===== Materials provided

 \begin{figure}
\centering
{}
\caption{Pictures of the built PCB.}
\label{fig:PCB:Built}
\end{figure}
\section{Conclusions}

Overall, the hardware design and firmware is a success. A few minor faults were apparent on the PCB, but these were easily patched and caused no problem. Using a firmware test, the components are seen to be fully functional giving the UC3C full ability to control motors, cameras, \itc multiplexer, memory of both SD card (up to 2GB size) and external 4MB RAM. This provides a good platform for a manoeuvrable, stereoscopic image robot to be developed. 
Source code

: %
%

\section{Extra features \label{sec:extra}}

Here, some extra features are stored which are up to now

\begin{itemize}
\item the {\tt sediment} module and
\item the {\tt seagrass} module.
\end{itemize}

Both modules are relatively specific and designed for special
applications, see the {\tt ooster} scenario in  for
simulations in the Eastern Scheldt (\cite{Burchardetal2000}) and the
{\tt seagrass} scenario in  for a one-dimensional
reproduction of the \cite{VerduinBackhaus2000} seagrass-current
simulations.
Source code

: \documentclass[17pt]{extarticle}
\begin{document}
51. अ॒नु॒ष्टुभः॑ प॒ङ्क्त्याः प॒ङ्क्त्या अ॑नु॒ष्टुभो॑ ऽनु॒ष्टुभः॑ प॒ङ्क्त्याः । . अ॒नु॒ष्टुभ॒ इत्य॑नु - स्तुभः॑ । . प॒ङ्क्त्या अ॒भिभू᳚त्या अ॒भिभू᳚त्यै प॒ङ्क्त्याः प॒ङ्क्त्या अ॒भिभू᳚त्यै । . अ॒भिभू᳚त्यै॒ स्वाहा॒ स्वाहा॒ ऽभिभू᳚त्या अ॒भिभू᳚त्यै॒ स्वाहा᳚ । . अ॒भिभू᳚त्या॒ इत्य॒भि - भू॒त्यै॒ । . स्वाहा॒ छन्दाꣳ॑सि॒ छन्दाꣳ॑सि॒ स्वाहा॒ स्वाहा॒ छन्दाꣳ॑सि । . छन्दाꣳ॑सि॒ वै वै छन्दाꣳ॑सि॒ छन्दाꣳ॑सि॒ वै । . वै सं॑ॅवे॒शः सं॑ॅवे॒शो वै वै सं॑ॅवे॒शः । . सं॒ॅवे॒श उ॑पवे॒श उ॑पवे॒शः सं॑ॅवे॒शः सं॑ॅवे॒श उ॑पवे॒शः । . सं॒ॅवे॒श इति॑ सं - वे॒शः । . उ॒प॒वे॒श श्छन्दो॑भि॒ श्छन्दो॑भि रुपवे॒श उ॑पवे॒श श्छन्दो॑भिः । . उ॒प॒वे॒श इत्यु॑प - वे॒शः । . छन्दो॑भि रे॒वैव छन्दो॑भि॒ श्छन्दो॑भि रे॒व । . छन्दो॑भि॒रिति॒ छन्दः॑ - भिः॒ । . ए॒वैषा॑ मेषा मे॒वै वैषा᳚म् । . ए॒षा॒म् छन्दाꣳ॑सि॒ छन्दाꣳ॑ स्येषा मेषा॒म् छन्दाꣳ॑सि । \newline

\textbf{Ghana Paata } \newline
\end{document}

==========

Work out how many lines of the entries contain the word "cite", and answer with that number alone.

2